Но хотя бы и инвалид уже или, по крайней мере, человек, приговоривший себя, Герцен не переставал энергично работать. В это время была написана большая часть его знаменитых воспоминаний «Былое и думы», этих удивительных мемуаров, полных грусти, лиризма, тоски, а подчас злобы и ненависти. Ничего подобного я не знаю даже в западной литературе, так богатой мемуарами, о русской же нечего и говорить: русские мемуары в громадном большинстве случаев – простая хроника; «Былое и думы» – настоящее художественное произведение. Читая его, вы не только знакомитесь с прошлой эпохой, но и – и, прежде всего, – с личностью автора. Лирические отступления беспрестанны и полны вдохновения; их можно сравнить с лучшими песнями изгнанника Овидия. Вас удивляет сначала, как решается Герцен так много говорить о себе, говорить постоянно, без умолку, распространяться насчет самых интимных подробностей своей жизни. Эгоизм, поднимаясь порою до высоты элегии, доходит подчас до наивности. Однако вы скоро миритесь и с этою стороною дела. Обаяние огромного пытливого ума, глубоко чувствующего и глубоко исстрадавшегося сердца, какая-то подавленная грусть, разлитая по всем страницам, неожиданные вспышки смертельно бьющей иронии – все это неотразимо действует на вас, заставляет негодовать, смеяться, вызывает в вас тоску. Нельзя пропустить ни одной строчки. Отрывочна лишь форма, и даже эта отрывочность кажущаяся. С удивительным искусством, соблюдая гармонию целого, Герцен переходит от детской к Дубельту, оттуда ведет вас в контору Ротшильдов… Есть художественная стройность во всем этом разнообразии, и вы скоро привыкаете не удивляться, когда как будто неожиданно вам предлагают рассуждения о Прудоне… Из каждой строки бьет ключом настоящий искренний талант, из каждой строки на вас смотрят серьезные глаза измученного человека, исстрадавшегося в жизни, но не сломленного ею, не дающего сломить себя. Эта гордость силы вызывает уважение, чарует и подчиняет вас себе. Но, несмотря на свой лиризм, на свои субъективные элементы, «Былое и думы» вместе с тем прекрасный исторический документ русской жизни сороковых и западной пятидесятых годов. Герцен умеет излагать

факты и открывать в них типические черты. Такие личности, как Тюфяев, описанный им в «Тюрьме и ссылке», годятся для любой исторической картины; такие характеристики, как характеристика старика Яковлева, его брата, Химика и так далее, – подлинные исторические документы из эпохи старого барства, грандиозного административного произвола, крепостничества. Не хуже и «думы» – то изящные, как лучшие элегии, то проникнутые глубокой философской мыслью.

* * *

Приведу еще несколько отрывков из писем к Огареву.

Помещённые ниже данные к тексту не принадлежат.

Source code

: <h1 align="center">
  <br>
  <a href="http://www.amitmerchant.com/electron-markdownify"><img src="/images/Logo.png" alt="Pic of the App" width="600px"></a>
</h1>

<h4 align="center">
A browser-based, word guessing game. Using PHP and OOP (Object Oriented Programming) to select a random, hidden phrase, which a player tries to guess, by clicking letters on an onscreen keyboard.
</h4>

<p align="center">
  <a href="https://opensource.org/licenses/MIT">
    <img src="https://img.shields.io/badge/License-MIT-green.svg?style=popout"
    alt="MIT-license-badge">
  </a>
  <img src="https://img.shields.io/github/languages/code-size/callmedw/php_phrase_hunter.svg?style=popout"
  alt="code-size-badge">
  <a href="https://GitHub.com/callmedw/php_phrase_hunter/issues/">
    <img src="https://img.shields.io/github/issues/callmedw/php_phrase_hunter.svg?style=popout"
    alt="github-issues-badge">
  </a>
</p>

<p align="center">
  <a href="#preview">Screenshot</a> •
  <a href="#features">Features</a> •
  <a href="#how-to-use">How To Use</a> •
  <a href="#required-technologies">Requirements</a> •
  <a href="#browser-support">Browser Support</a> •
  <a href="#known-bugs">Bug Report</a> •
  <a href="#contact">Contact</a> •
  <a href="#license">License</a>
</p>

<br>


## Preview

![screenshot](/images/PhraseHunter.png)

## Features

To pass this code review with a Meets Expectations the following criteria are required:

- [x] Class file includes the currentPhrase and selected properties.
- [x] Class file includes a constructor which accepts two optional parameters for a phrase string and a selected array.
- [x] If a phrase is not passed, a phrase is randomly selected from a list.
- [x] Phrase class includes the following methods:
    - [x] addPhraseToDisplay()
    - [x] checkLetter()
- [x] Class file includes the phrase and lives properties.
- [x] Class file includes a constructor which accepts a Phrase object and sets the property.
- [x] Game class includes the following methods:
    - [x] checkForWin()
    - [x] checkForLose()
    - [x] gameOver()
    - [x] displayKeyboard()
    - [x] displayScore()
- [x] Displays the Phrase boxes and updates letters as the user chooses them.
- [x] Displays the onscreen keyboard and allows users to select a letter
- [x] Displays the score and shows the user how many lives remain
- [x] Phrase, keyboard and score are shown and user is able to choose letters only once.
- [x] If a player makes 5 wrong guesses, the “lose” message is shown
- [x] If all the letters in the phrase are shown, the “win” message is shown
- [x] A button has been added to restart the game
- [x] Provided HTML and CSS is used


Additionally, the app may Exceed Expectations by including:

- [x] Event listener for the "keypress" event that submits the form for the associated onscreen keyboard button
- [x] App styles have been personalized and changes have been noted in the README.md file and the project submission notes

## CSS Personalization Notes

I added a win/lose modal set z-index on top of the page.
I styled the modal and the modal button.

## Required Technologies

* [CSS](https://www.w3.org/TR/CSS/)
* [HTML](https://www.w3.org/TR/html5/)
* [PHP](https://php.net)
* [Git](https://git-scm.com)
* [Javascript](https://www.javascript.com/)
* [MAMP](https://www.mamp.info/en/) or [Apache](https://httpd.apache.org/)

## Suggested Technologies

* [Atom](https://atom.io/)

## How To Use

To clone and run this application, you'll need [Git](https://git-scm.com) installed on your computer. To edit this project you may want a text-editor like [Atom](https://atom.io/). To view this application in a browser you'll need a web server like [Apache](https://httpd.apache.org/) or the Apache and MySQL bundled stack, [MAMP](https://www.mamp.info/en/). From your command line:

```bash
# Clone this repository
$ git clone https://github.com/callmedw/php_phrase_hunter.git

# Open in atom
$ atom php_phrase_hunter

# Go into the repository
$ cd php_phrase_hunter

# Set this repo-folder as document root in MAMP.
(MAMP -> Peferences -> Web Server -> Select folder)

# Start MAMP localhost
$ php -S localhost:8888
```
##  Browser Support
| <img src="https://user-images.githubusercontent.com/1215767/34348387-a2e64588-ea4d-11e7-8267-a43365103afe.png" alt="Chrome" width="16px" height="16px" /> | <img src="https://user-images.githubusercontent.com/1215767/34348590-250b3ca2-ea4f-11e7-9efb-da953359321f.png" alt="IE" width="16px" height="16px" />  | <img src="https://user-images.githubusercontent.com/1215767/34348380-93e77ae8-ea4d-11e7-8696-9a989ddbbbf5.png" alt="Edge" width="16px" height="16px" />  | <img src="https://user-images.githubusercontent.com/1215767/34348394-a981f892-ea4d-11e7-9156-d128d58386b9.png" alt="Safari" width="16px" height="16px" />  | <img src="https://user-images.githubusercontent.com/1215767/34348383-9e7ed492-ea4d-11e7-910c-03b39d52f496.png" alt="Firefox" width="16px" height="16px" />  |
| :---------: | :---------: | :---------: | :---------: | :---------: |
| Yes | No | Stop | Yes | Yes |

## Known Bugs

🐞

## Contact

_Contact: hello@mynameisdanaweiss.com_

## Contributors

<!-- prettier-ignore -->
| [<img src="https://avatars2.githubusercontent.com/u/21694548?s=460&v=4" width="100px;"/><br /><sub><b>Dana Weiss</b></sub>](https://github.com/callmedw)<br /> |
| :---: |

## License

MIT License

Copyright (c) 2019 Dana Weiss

«Фогт говорит, – писал Герцен в 1869 году, – что у меня сильное расположение к диабету и покамест рекомендовал пить натуральный спрудель в Люцерне, а через две недели опять ехать в Берн. Вообще мне теперь лучше; но все-таки нездоровится».

«Тата приехала со мной».

«…Здесь Ауэрбах с женой, они недавно из России и были в Веве. Бакунин совершенно принадлежит к партии Элпидина и с ним в кошонной дружбе».

«…Саго mio – нам пора в отставку и приняться за что-нибудь другое – за большие сочинения или за длинную старость!»

Герцен упоминает здесь о начавшейся у него болезни – диабете – которая, осложнившись воспалением легких, и свела его в могилу 9/21 января 1870 года. Он умер в Париже, скитальцем, как всегда, и похоронен по его желанию в Ницце.